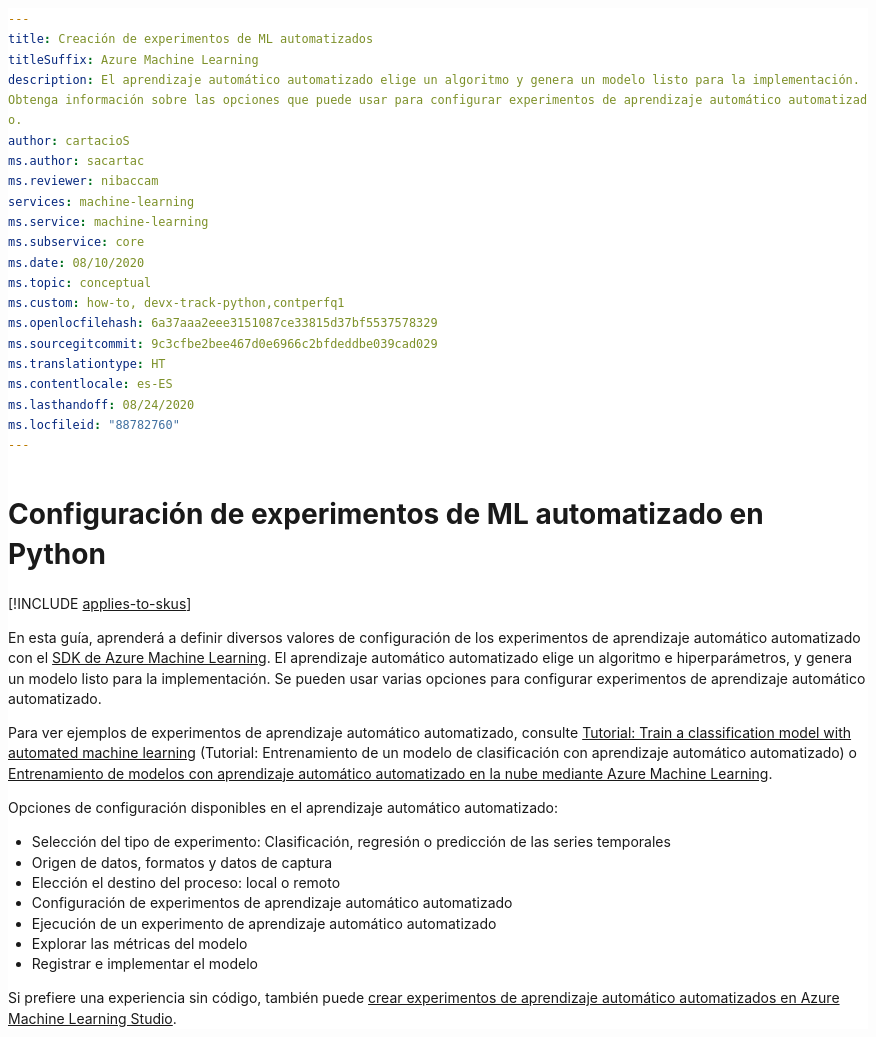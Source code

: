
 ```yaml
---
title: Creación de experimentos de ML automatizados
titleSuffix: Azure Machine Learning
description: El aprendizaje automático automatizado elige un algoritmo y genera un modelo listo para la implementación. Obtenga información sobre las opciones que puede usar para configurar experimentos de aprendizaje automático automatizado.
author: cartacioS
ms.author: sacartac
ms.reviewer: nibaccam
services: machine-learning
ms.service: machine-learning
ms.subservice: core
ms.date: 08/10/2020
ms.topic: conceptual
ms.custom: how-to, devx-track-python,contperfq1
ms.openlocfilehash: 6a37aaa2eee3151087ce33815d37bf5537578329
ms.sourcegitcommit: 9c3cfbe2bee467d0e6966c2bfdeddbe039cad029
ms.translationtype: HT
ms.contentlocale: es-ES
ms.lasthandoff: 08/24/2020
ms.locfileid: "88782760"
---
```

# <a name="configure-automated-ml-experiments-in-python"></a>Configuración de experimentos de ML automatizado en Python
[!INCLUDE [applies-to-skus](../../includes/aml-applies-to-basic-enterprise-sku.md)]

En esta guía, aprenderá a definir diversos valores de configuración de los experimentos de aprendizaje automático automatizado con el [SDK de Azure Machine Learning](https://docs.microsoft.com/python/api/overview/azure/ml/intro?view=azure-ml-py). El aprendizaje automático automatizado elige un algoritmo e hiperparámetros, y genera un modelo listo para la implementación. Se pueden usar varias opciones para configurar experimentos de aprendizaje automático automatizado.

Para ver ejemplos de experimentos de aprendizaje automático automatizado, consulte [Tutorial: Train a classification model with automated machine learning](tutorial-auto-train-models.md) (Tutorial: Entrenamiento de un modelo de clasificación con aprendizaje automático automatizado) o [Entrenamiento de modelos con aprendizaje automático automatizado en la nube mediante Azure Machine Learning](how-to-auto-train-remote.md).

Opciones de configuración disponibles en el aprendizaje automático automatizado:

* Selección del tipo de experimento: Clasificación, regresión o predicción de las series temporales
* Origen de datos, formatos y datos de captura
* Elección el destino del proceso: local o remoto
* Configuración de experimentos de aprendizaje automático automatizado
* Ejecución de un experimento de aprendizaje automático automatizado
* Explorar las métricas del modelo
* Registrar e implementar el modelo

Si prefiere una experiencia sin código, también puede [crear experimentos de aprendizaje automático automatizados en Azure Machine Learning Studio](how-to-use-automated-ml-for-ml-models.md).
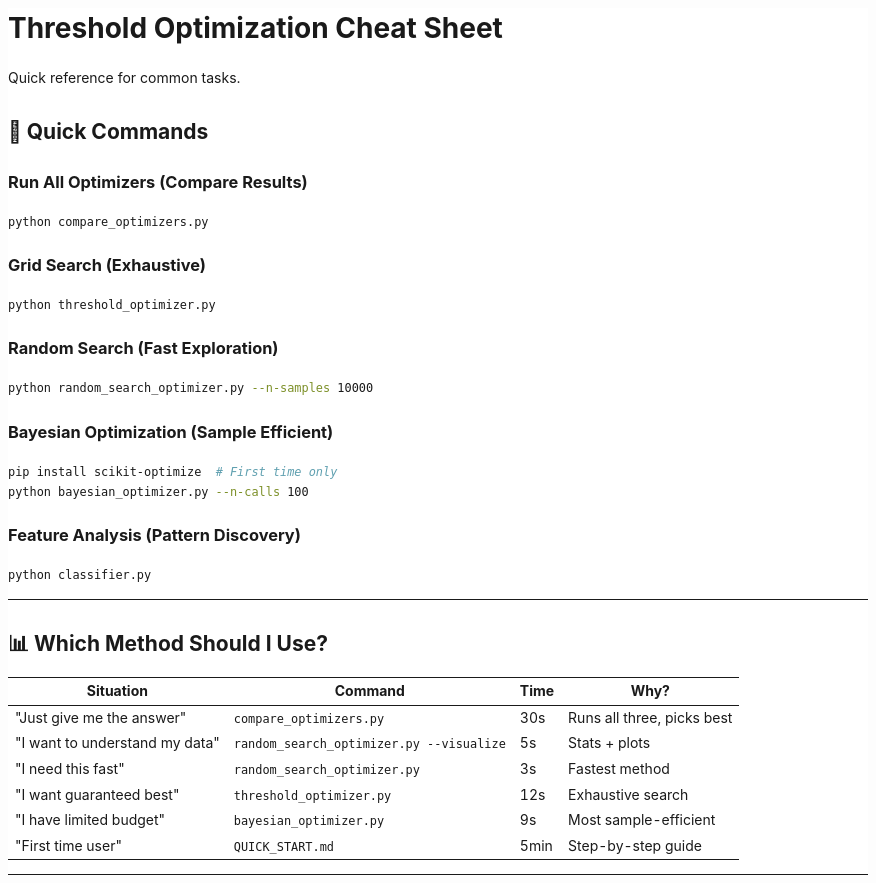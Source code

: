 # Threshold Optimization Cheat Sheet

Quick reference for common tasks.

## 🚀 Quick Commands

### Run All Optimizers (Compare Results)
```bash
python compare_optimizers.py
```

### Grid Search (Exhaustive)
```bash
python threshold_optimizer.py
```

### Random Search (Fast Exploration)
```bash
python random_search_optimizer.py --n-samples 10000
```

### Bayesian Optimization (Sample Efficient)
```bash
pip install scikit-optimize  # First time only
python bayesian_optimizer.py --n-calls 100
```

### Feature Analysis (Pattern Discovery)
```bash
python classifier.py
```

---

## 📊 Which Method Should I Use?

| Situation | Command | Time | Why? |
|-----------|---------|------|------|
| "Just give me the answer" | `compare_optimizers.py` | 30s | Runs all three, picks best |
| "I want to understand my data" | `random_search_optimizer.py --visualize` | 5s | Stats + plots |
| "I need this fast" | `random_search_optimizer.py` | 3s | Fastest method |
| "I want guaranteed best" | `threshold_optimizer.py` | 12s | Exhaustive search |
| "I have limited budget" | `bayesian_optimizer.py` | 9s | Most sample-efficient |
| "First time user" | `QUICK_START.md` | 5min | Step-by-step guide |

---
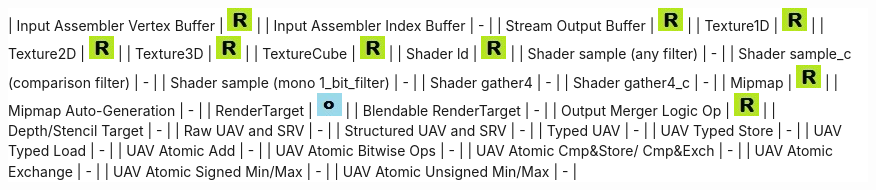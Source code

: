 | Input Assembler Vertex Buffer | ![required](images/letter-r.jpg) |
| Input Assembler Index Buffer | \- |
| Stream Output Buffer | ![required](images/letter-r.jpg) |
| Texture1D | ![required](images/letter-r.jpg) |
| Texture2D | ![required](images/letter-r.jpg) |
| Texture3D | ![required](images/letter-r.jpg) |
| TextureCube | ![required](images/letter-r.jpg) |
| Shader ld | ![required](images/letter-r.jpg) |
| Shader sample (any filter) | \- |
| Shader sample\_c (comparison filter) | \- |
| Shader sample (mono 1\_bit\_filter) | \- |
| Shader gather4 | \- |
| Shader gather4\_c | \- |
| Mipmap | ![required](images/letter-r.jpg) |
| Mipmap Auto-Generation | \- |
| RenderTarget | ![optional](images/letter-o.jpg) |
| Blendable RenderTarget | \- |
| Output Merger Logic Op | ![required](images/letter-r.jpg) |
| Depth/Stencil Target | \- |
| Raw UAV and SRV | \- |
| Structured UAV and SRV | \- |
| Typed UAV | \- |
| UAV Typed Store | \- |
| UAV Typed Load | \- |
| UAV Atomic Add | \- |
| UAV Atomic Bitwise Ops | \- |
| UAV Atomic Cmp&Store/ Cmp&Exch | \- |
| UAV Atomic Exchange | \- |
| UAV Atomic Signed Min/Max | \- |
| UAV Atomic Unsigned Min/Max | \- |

= = = = = = =

Go through the records and count the lines that include the string "images"; state that number alone.

== RESPONSE AREA ==
10